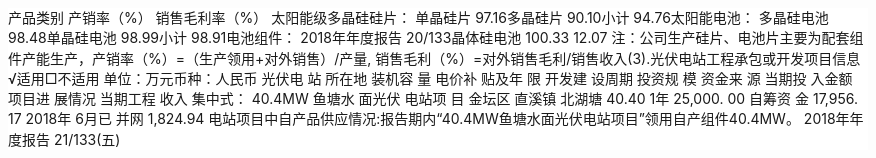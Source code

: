 产品类别
产销率（%）
销售毛利率（%）
太阳能级多晶硅硅片：
单晶硅片
97.16多晶硅片
90.10小计
94.76太阳能电池：
多晶硅电池
98.48单晶硅电池
98.99小计
98.91电池组件：
2018年年度报告
20/133晶体硅电池
100.33
12.07
注：公司生产硅片、电池片主要为配套组件产能生产，产销率（%）=（生产领用+对外销售）/产量,
销售毛利（%）=对外销售毛利/销售收入(3).光伏电站工程承包或开发项目信息
√适用□不适用
单位：万元币种：人民币
光伏电
站
所在地
装机容
量
电价补
贴及年
限
开发建
设周期
投资规
模
资金来
源
当期投
入金额
项目进
展情况
当期工程
收入
集中式：
40.4MW
鱼塘水
面光伏
电站项
目
金坛区
直溪镇
北湖塘
40.40
1年
25,000.
00
自筹资
金
17,956.
17
2018年
6月已
并网
1,824.94
电站项目中自产品供应情况:报告期内“40.4MW鱼塘水面光伏电站项目”领用自产组件40.4MW。
2018年年度报告
21/133(五)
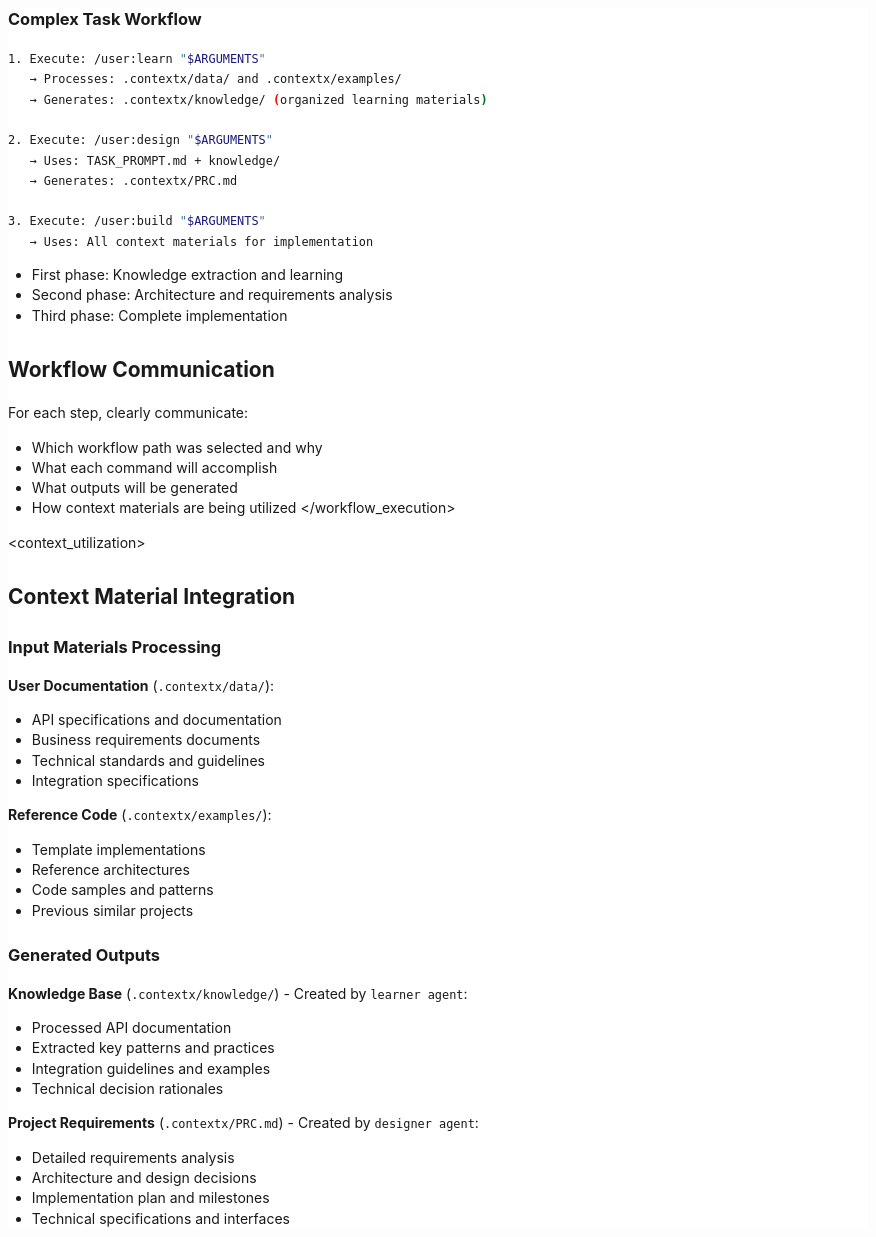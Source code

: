 ### Complex Task Workflow
```bash
1. Execute: /user:learn "$ARGUMENTS"
   → Processes: .contextx/data/ and .contextx/examples/
   → Generates: .contextx/knowledge/ (organized learning materials)
   
2. Execute: /user:design "$ARGUMENTS"
   → Uses: TASK_PROMPT.md + knowledge/ 
   → Generates: .contextx/PRC.md
   
3. Execute: /user:build "$ARGUMENTS"
   → Uses: All context materials for implementation
```
- First phase: Knowledge extraction and learning
- Second phase: Architecture and requirements analysis  
- Third phase: Complete implementation

## Workflow Communication
For each step, clearly communicate:
- Which workflow path was selected and why
- What each command will accomplish
- What outputs will be generated
- How context materials are being utilized
</workflow_execution>

<context_utilization>
## Context Material Integration

### Input Materials Processing
**User Documentation** (`.contextx/data/`):
- API specifications and documentation
- Business requirements documents
- Technical standards and guidelines
- Integration specifications

**Reference Code** (`.contextx/examples/`):
- Template implementations
- Reference architectures  
- Code samples and patterns
- Previous similar projects

### Generated Outputs
**Knowledge Base** (`.contextx/knowledge/`) - Created by `learner agent`:
- Processed API documentation
- Extracted key patterns and practices
- Integration guidelines and examples
- Technical decision rationales

**Project Requirements** (`.contextx/PRC.md`) - Created by `designer agent`:
- Detailed requirements analysis
- Architecture and design decisions
- Implementation plan and milestones
- Technical specifications and interfaces
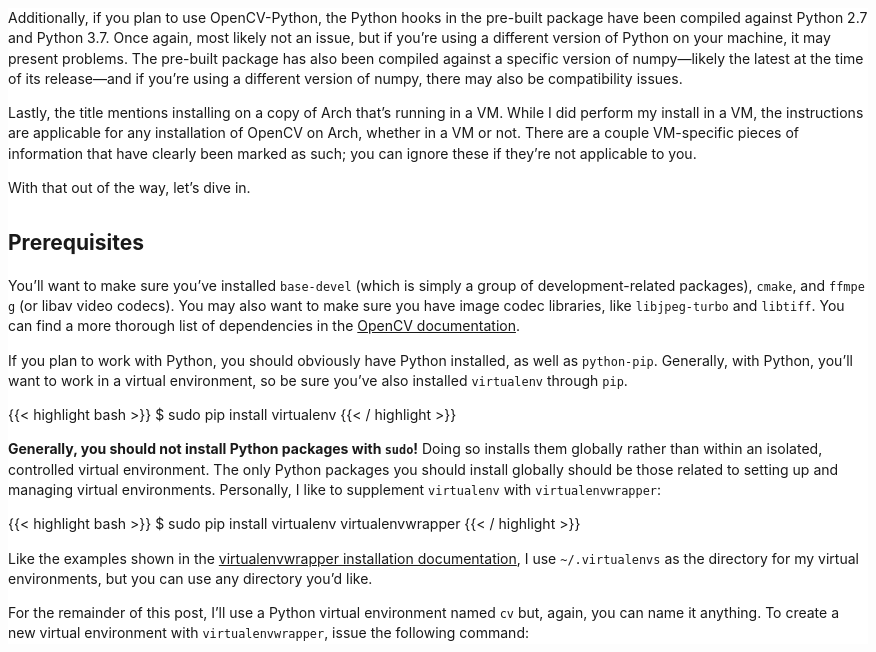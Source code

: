 Additionally, if you plan to use OpenCV-Python, the Python hooks in the
pre-built package have been compiled against Python 2.7 and Python 3.7. Once
again, most likely not an issue, but if you&#8217;re using a different version
of Python on your machine, it may present problems. The pre-built package has
also been compiled against a specific version of numpy&#8212;likely the latest
at the time of its release&#8212;and if you&#8217;re using a different version
of numpy, there may also be compatibility issues.

Lastly, the title mentions installing on a copy of Arch that&#8217;s running in
a VM. While I did perform my install in a VM, the instructions are applicable
for any installation of OpenCV on Arch, whether in a VM or not. There are a
couple VM-specific pieces of information that have clearly been marked as such;
you can ignore these if they&#8217;re not applicable to you.

With that out of the way, let&#8217;s dive in.

## Prerequisites

You&#8217;ll want to make sure you&#8217;ve installed `base-devel`
(which is simply a group of development-related packages), `cmake`,
and `ffmpeg` (or libav video codecs). You may also want to make sure
you have image codec libraries, like `libjpeg-turbo` and `libtiff`.
You can find a more thorough list of dependencies in the
[OpenCV documentation](https://docs.opencv.org/master/d7/d9f/tutorial_linux_install.html).

If you plan to work with Python, you should obviously have Python installed, as
well as `python-pip`. Generally, with Python, you&#8217;ll want to
work in a virtual environment, so be sure you&#8217;ve also installed
`virtualenv` through `pip`.

{{< highlight bash >}}
$ sudo pip install virtualenv
{{< / highlight >}}

**Generally, you should not install Python packages with `sudo`!**
Doing so installs them globally rather than within an
isolated, controlled virtual environment. The only Python packages you should
install globally should be those related to setting up and managing virtual
environments. Personally, I like to supplement `virtualenv` with
`virtualenvwrapper`:

{{< highlight bash >}}
$ sudo pip install virtualenv virtualenvwrapper
{{< / highlight >}}

Like the examples shown in the
[virtualenvwrapper installation documentation](https://virtualenvwrapper.readthedocs.io/en/latest/install.html), I use
`~/.virtualenvs` as the directory for my virtual environments, but you can
use any directory you&#8217;d like.

For the remainder of this post, I&#8217;ll use a Python virtual environment
named `cv` but, again, you can name it anything. To create a new
virtual environment with `virtualenvwrapper`, issue the following command:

__________

■ DIRECTIONS: From the records above, print only the lines between the one holding "you can ignore" and the one holding "also want to make sure", inclusive, exactly as they stand.

■ RESULT OF THIS EXERCISE:
you can ignore these if they&#8217;re not applicable to you.

With that out of the way, let&#8217;s dive in.

## Prerequisites

You&#8217;ll want to make sure you&#8217;ve installed `base-devel`
(which is simply a group of development-related packages), `cmake`,
and `ffmpeg` (or libav video codecs). You may also want to make sure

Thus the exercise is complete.